**EXERCISE**
Pictures stay out; everything else in the records below gets copied exactly.

-----

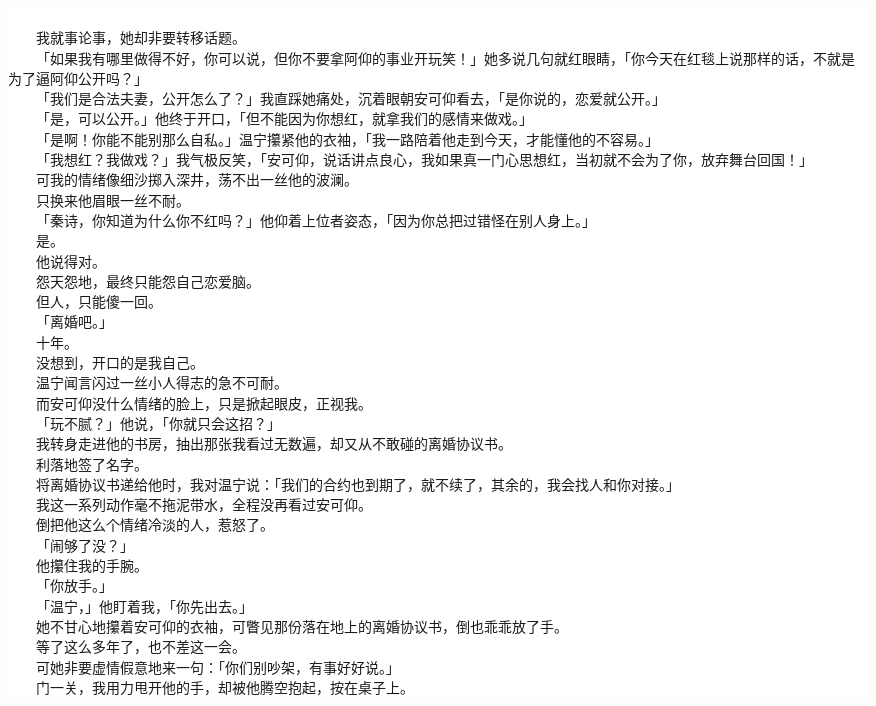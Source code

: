 <br>   
&emsp;&emsp;我就事论事，她却非要转移话题。  
<br>   
&emsp;&emsp;「如果我有哪里做得不好，你可以说，但你不要拿阿仰的事业开玩笑！」她多说几句就红眼睛，「你今天在红毯上说那样的话，不就是为了逼阿仰公开吗？」  
<br>   
&emsp;&emsp;「我们是合法夫妻，公开怎么了？」我直踩她痛处，沉着眼朝安可仰看去，「是你说的，恋爱就公开。」  
<br>   
&emsp;&emsp;「是，可以公开。」他终于开口，「但不能因为你想红，就拿我们的感情来做戏。」  
<br>   
&emsp;&emsp;「是啊！你能不能别那么自私。」温宁攥紧他的衣袖，「我一路陪着他走到今天，才能懂他的不容易。」  
<br>   
&emsp;&emsp;「我想红？我做戏？」我气极反笑，「安可仰，说话讲点良心，我如果真一门心思想红，当初就不会为了你，放弃舞台回国！」  
<br>   
&emsp;&emsp;可我的情绪像细沙掷入深井，荡不出一丝他的波澜。  
<br>   
&emsp;&emsp;只换来他眉眼一丝不耐。  
<br>   
&emsp;&emsp;「秦诗，你知道为什么你不红吗？」他仰着上位者姿态，「因为你总把过错怪在别人身上。」  
<br>   
&emsp;&emsp;是。  
<br>   
&emsp;&emsp;他说得对。  
<br>   
&emsp;&emsp;怨天怨地，最终只能怨自己恋爱脑。  
<br>   
&emsp;&emsp;但人，只能傻一回。  
<br>   
&emsp;&emsp;「离婚吧。」  
<br>   
&emsp;&emsp;十年。  
<br>   
&emsp;&emsp;没想到，开口的是我自己。  
<br>   
&emsp;&emsp;温宁闻言闪过一丝小人得志的急不可耐。  
<br>   
&emsp;&emsp;而安可仰没什么情绪的脸上，只是掀起眼皮，正视我。  
<br>   
&emsp;&emsp;「玩不腻？」他说，「你就只会这招？」  
<br>   
&emsp;&emsp;我转身走进他的书房，抽出那张我看过无数遍，却又从不敢碰的离婚协议书。  
<br>   
&emsp;&emsp;利落地签了名字。  
<br>   
&emsp;&emsp;将离婚协议书递给他时，我对温宁说：「我们的合约也到期了，就不续了，其余的，我会找人和你对接。」  
<br>   
&emsp;&emsp;我这一系列动作毫不拖泥带水，全程没再看过安可仰。  
<br>   
&emsp;&emsp;倒把他这么个情绪冷淡的人，惹怒了。  
<br>   
&emsp;&emsp;「闹够了没？」  
<br>   
&emsp;&emsp;他攥住我的手腕。  
<br>   
&emsp;&emsp;「你放手。」  
<br>   
&emsp;&emsp;「温宁，」他盯着我，「你先出去。」  
<br>   
&emsp;&emsp;她不甘心地攥着安可仰的衣袖，可瞥见那份落在地上的离婚协议书，倒也乖乖放了手。  
<br>   
&emsp;&emsp;等了这么多年了，也不差这一会。  
<br>   
&emsp;&emsp;可她非要虚情假意地来一句：「你们别吵架，有事好好说。」  
<br>   
&emsp;&emsp;门一关，我用力甩开他的手，却被他腾空抱起，按在桌子上。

-----

**EXERCISE RESULT**
Source code

: <br>   
&emsp;&emsp;我就事论事，她却非要转移话题。  
<br>   
&emsp;&emsp;「如果我有哪里做得不好，你可以说，但你不要拿阿仰的事业开玩笑！」她多说几句就红眼睛，「你今天在红毯上说那样的话，不就是为了逼阿仰公开吗？」  
<br>   
&emsp;&emsp;「我们是合法夫妻，公开怎么了？」我直踩她痛处，沉着眼朝安可仰看去，「是你说的，恋爱就公开。」  
<br>   
&emsp;&emsp;「是，可以公开。」他终于开口，「但不能因为你想红，就拿我们的感情来做戏。」  
<br>   
&emsp;&emsp;「是啊！你能不能别那么自私。」温宁攥紧他的衣袖，「我一路陪着他走到今天，才能懂他的不容易。」  
<br>   
&emsp;&emsp;「我想红？我做戏？」我气极反笑，「安可仰，说话讲点良心，我如果真一门心思想红，当初就不会为了你，放弃舞台回国！」  
<br>   
&emsp;&emsp;可我的情绪像细沙掷入深井，荡不出一丝他的波澜。  
<br>   
&emsp;&emsp;只换来他眉眼一丝不耐。  
<br>   
&emsp;&emsp;「秦诗，你知道为什么你不红吗？」他仰着上位者姿态，「因为你总把过错怪在别人身上。」  
<br>   
&emsp;&emsp;是。  
<br>   
&emsp;&emsp;他说得对。  
<br>   
&emsp;&emsp;怨天怨地，最终只能怨自己恋爱脑。  
<br>   
&emsp;&emsp;但人，只能傻一回。  
<br>   
&emsp;&emsp;「离婚吧。」  
<br>   
&emsp;&emsp;十年。  
<br>   
&emsp;&emsp;没想到，开口的是我自己。  
<br>   
&emsp;&emsp;温宁闻言闪过一丝小人得志的急不可耐。  
<br>   
&emsp;&emsp;而安可仰没什么情绪的脸上，只是掀起眼皮，正视我。  
<br>   
&emsp;&emsp;「玩不腻？」他说，「你就只会这招？」  
<br>   
&emsp;&emsp;我转身走进他的书房，抽出那张我看过无数遍，却又从不敢碰的离婚协议书。  
<br>   
&emsp;&emsp;利落地签了名字。  
<br>   
&emsp;&emsp;将离婚协议书递给他时，我对温宁说：「我们的合约也到期了，就不续了，其余的，我会找人和你对接。」  
<br>   
&emsp;&emsp;我这一系列动作毫不拖泥带水，全程没再看过安可仰。  
<br>   
&emsp;&emsp;倒把他这么个情绪冷淡的人，惹怒了。  
<br>   
&emsp;&emsp;「闹够了没？」  
<br>   
&emsp;&emsp;他攥住我的手腕。  
<br>   
&emsp;&emsp;「你放手。」  
<br>   
&emsp;&emsp;「温宁，」他盯着我，「你先出去。」  
<br>   
&emsp;&emsp;她不甘心地攥着安可仰的衣袖，可瞥见那份落在地上的离婚协议书，倒也乖乖放了手。  
<br>   
&emsp;&emsp;等了这么多年了，也不差这一会。  
<br>   
&emsp;&emsp;可她非要虚情假意地来一句：「你们别吵架，有事好好说。」  
<br>   
&emsp;&emsp;门一关，我用力甩开他的手，却被他腾空抱起，按在桌子上。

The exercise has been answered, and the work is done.